I had about a week to recover, and then there was another local event, Writers in the Field. This was kind of a writing conference, but it was more hands-on and real world. It was held at an event space in the country, and it was an opportunity for writers to learn about horses, archery, swords, guns, and that sort of thing that we might need in our books.

The following week, it was Necronomicon in Florida, my first time to be a convention guest of honor. Again, I felt like a celebrity and I could get used to that. I met so many great people that weekend and really enjoyed myself. I may be spoiled for conventions where I’m not a GOH now.

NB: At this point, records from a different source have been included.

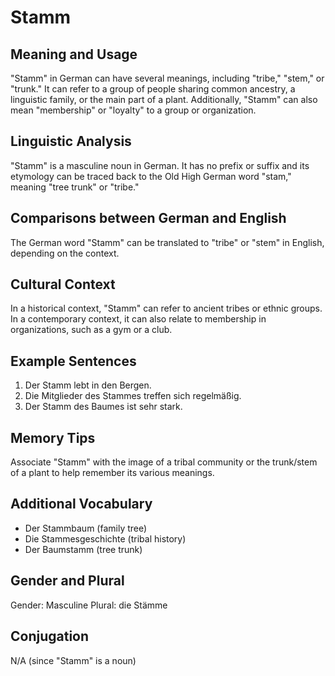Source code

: # Stamm
## Meaning and Usage
"Stamm" in German can have several meanings, including "tribe," "stem," or "trunk." It can refer to a group of people sharing common ancestry, a linguistic family, or the main part of a plant. Additionally, "Stamm" can also mean "membership" or "loyalty" to a group or organization.

## Linguistic Analysis
"Stamm" is a masculine noun in German. It has no prefix or suffix and its etymology can be traced back to the Old High German word "stam," meaning "tree trunk" or "tribe."

## Comparisons between German and English
The German word "Stamm" can be translated to "tribe" or "stem" in English, depending on the context.

## Cultural Context
In a historical context, "Stamm" can refer to ancient tribes or ethnic groups. In a contemporary context, it can also relate to membership in organizations, such as a gym or a club.

## Example Sentences
1. Der Stamm lebt in den Bergen.
2. Die Mitglieder des Stammes treffen sich regelmäßig.
3. Der Stamm des Baumes ist sehr stark.

## Memory Tips
Associate "Stamm" with the image of a tribal community or the trunk/stem of a plant to help remember its various meanings.

## Additional Vocabulary
- Der Stammbaum (family tree)
- Die Stammesgeschichte (tribal history)
- Der Baumstamm (tree trunk)

## Gender and Plural
Gender: Masculine
Plural: die Stämme

## Conjugation
N/A (since "Stamm" is a noun)
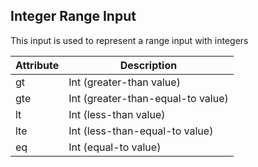 ## Integer Range Input

This input is used to represent a range input with integers

Attribute | Description
--- | ---
gt | Int (greater-than value)
gte | Int (greater-than-equal-to value)
lt | Int (less-than value)
lte | Int (less-than-equal-to value)
eq | Int (equal-to value)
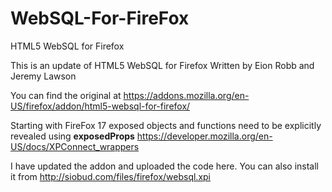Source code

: WebSQL-For-FireFox
==================

HTML5 WebSQL for Firefox

This is an update of HTML5 WebSQL for Firefox
Written by Eion Robb and Jeremy Lawson

You can find the original at https://addons.mozilla.org/en-US/firefox/addon/html5-websql-for-firefox/

Starting with FireFox 17 exposed objects and functions need to be explicitly revealed using __exposedProps__
https://developer.mozilla.org/en-US/docs/XPConnect_wrappers

I have updated the addon and uploaded the code here. You can also install it from
http://siobud.com/files/firefox/websql.xpi
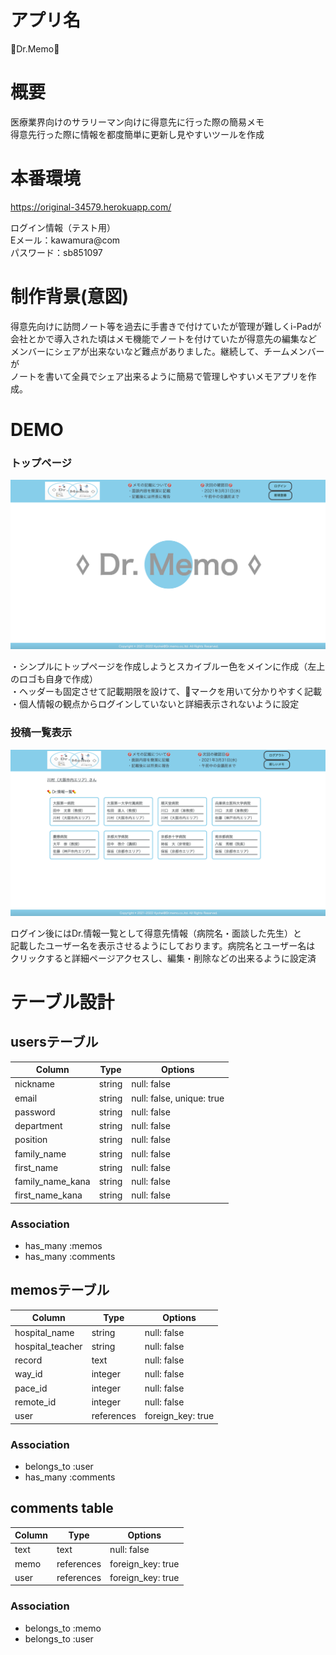 # アプリ名
💊Dr.Memo💊

# 概要
医療業界向けのサラリーマン向けに得意先に行った際の簡易メモ  
得意先行った際に情報を都度簡単に更新し見やすいツールを作成

# 本番環境
https://original-34579.herokuapp.com/  
  
ログイン情報（テスト用）  
Eメール：kawamura@com  
パスワード：sb851097  
  
# 制作背景(意図)  
得意先向けに訪問ノート等を過去に手書きで付けていたが管理が難しくi-Padが    
会社とかで導入された頃はメモ機能でノートを付けていたが得意先の編集など    
メンバーにシェアが出来ないなど難点がありました。継続して、チームメンバーが    
ノートを書いて全員でシェア出来るように簡易で管理しやすいメモアプリを作成。  
 
# DEMO

### トップページ
![画像名](sample1.png)
  
・シンプルにトップページを作成しようとスカイブルー色をメインに作成（左上のロゴも自身で作成）  
・ヘッダーも固定させて記載期限を設けて、🚫マークを用いて分かりやすく記載  
・個人情報の観点からログインしていないと詳細表示されないように設定    

### 投稿一覧表示
![画像名](sample2.png)
  
ログイン後にはDr.情報一覧として得意先情報（病院名・面談した先生）と  
記載したユーザー名を表示させるようにしております。病院名とユーザー名は  
クリックすると詳細ページアクセスし、編集・削除などの出来るように設定済


# テーブル設計

## usersテーブル

| Column           | Type   | Options                   |
| -----------------|--------|---------------------------|
| nickname         | string | null: false               |
| email            | string | null: false, unique: true |
| password         | string | null: false               |
| department       | string | null: false               |
| position         | string | null: false               |
| family_name      | string | null: false               |
| first_name       | string | null: false               |
| family_name_kana | string | null: false               |
| first_name_kana  | string | null: false               |

### Association

- has_many :memos
- has_many :comments

## memosテーブル

| Column           | Type       | Options           |
| -----------------|------------|-------------------|
| hospital_name    | string     | null: false       |
| hospital_teacher | string     | null: false       |
| record           | text       | null: false       |
| way_id           | integer    | null: false       |
| pace_id          | integer    | null: false       |
| remote_id        | integer    | null: false       |
| user             | references | foreign_key: true |

### Association

- belongs_to :user
- has_many :comments

## comments table

| Column | Type       | Options           |
|--------|------------|-------------------|
| text   | text       | null: false       |
| memo   | references | foreign_key: true |
| user   | references | foreign_key: true |

### Association

- belongs_to :memo
- belongs_to :user
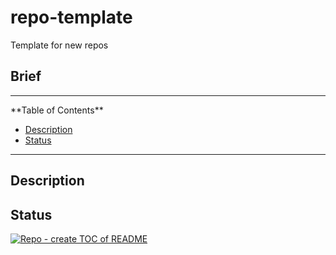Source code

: # repo-template
Template for new repos


## Brief



<hr>
<!-- START doctoc generated TOC please keep comment here to allow auto update -->
<!-- DON'T EDIT THIS SECTION, INSTEAD RE-RUN doctoc TO UPDATE -->
**Table of Contents**

- [Description](#description)
- [Status](#status)

<!-- END doctoc generated TOC please keep comment here to allow auto update -->
<hr>

## Description


## Status

[![Repo - create TOC of README](https://github.com/Zheng-Bote/repo-template/actions/workflows/repo-create_doctoc.yml/badge.svg)](https://github.com/Zheng-Bote/repo-template/actions/workflows/repo-create_doctoc.yml)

And now I’m gearing up for the World Fantasy Convention next week. I just have one panel, so it’s less of a working convention for me. This is supposed to be more of a networking event. I’ll have to see how that goes because I’m terrible at networking. The very thought of “barcon,” where you do your networking while hanging out in the bar, utterly terrifies me. I usually make it to the threshold of the hotel bar, feel like a new kid on the first day of school, looking for someone to sit with in the cafeteria at lunch, then flee in a panic. It doesn’t help that my body has decided that I’m now a morning person, so I’ll probably be falling asleep before barcon gets in full swing, and my energy levels drain rapidly in noisy, crowded places. Maybe I need to spearhead “morning walk con” for the non-night owls.

I’m giving myself permission to treat this as sort of a working vacation. I’ll go to the panels that interest me, I’ll attempt to be social in the con suite/bar/lobby, and otherwise I’ll enjoy San Antonio. I have a list of places where I want to eat and things I want to see and do.

After that, I get to stay home for a while, though I do need to plan a vacation. I volunteered to get bumped on an oversold flight on the way home from Tampa, so I have a voucher toward a flight, and I’ve decided it should be used on fun, not a business-related trip. I just need to decide where and when to go. But first I want to be at home for a while.